A presença viking na França foi tamanha que Paris foi saqueada três
vezes na década de 860, além de sitiada em 885. Melhor preparada do que
nos anos anteriores, a cidade se negou a pagar tributos resistindo ao cerco por
oito meses e impedindo que os navios seguissem o curso do Sena. No fim,
para descontentamento dos parisienses que mantiveram a cidade, o rei Carlos,
o Gordo, permitiu a passagem deles, desde que atacassem a Borgonha, que
tinha se rebelado contra os francos.

Mas os vikings também trabalhavam como mercenários contratados por


nobres francos que se opunham ao poder central. Em 843, um Conde Lambert,
acreditando ter direito sobre a cidade de Nantes, enviou guerreiros nórdicos
para tomar o local no Dia de São João.
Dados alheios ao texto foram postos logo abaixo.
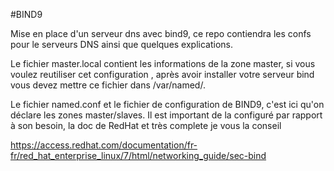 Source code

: #BIND9

Mise en place d'un serveur dns avec bind9, ce repo contiendra les confs pour
le serveurs DNS ainsi que quelques explications.

Le fichier master.local contient les informations de la zone master, si vous
voulez reutiliser cet configuration , après avoir installer votre serveur
bind vous devez mettre ce fichier dans /var/named/.


Le fichier named.conf et le fichier de configuration de BIND9, c'est ici
qu'on déclare les zones master/slaves. Il est important de la configuré par
rapport à son besoin, la doc de RedHat et très complete je vous la conseil


https://access.redhat.com/documentation/fr-fr/red_hat_enterprise_linux/7/html/networking_guide/sec-bind

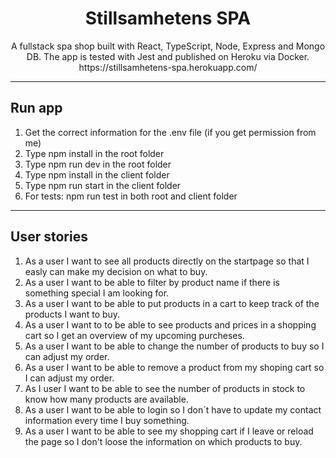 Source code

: <h1 align="center">Stillsamhetens SPA</h1>

<p align="center">A fullstack spa shop built with React, TypeScript, Node, Express and Mongo DB. The app is tested with Jest and published on Heroku via Docker. https://stillsamhetens-spa.herokuapp.com/</p>

<hr>

## Run app

1. Get the correct information for the .env file (if you get permission from me)
2. Type npm install in the root folder
3. Type npm run dev in the root folder
4. Type npm install in the client folder
5. Type npm run start in the client folder
6. For tests: npm run test in both root and client folder

<hr>

## User stories

1. As a user I want to see all products directly on the startpage so that I easly can make my decision on what to buy.
2. As a user I want to be able to filter by product name if there is something special I am looking for.
3. As a user I want to be able to put products in a cart to keep track of the products I want to buy.
4. As a user I want to to be able to see products and prices in a shopping cart so I get an overview of my upcoming purcheses.
5. As a user I want to be able to change the number of products to buy so I can adjust my order.
6. As a user I want to be able to remove a product from my shoping cart so I can adjust my order.
7. As I user I want to be able to see the number of products in stock to know how many products are available.
8. As a user I want to be able to login so I don´t have to update my contact information every time I buy something.
9. As a user I want to be able to see my shopping cart if I leave or reload the page so I don't loose the information on which products to buy.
O resultado, entretanto, não foi o
esperado. A cidade estava cheia de devotos, e os vikings não refrearam sua
habitual ferocidade, executando parte da população e roubando tudo que era
de valor. A catedral foi invadida, fiéis e clero massacrados, inclusive o bispo
que celebrava a missa. Suas últimas palavras foram Sursum Corda, “corações
ao alto”. Por seu martírio, a Igreja o santificou Gohardus de Nantes.

(Cerco de Paris em 845)

No século 10, outra tática de defesa se mostrou mais efetiva. O rei


Carlos III (Carlos o Simples) entregou em 911  no Tratado de Saint-Clair-sur-
Epte, grande parte do norte da França a Rolo, líder viking exilado da terra natal,
em troca de vassalagem e da proteção contra ataques de outros grupos. Rolo
se tornou duque da Normandia, foi batizado, e seus descendentes adotariam a
fé cristã, a língua e os costumes franceses. Seus domínios seriam conhecidos
como Normandia, em referência aos senhores nórdicos. Quando os vikings
voltariam para a França para saquear Paris novamente, Rolo agora lutaria ao
lado dos francos e ganhou dos vikings. Em 927, Rolão passou o feudo da
Normandia para seu filho Guilherme Espada-Longa. O seu
tataraneto Guilherme da Normandia tornou-se rei de Inglaterra ao conquistá-la
em 1066, fazendo de Rolão o ascendente indireto de todos os monarcas
Ingleses da dinastia plantageneta.
(Estátua de Rolão em Calvados.)

A Inglaterra era o principal alvo dos vikings e foi o país que mais sofreu
com os ataques, tendo boa parte de seu território ocupada e regida diretamente
pelos nórdicos. Em 838, os vikings se uniram aos celtas da Cornualha contra
os saxões liderados pelo rei Egbert, e ao Sul, frotas escandinavas se
revezavam em saques nos dois lados do Canal da Mancha. Londres não era
capital de nenhum reino, mas era um porto importante e movimentado. Os
vikings saqueiam a cidade em 842 e passam a navegar no Tâmisa em 851,
com uma forta estimada de 350 barcos. O novo ataque a Londres foi um
grande massacre, e os vikings ainda pilharam Cantebury, antes de, pela
primeira vez, montar um acampamento de inverno na Inglaterra. Quatro anos
depois, os nórdicos repetiram a experiência, no que é considerado o prelúdio
para a invasão do Grande Exército Pagão.

Os vikings também passaram pelo Mediterrâneo. Em 859, 62 langskips


partiram da França para o Mediterrâneo, e segundo as sagas nórdicas, foram
lideradas por Hastein e um dos filhos de Ragnar Lodbrok, Björn Flanco de
Ferro. Após cruzar o estreito de Gibraltar, os vikings atacaram a cidade
espanhola de Algeciras, onde queimaram uma grande mesquita. Depois
tomaram Nador, no Marrocos, onde escravizaram a população litorânea.
Passaram pelas Ilhas Baleares e Valência, e depois se concentraram no sul da
França, inclusive fixando-se por algum tempo próximo a Arles.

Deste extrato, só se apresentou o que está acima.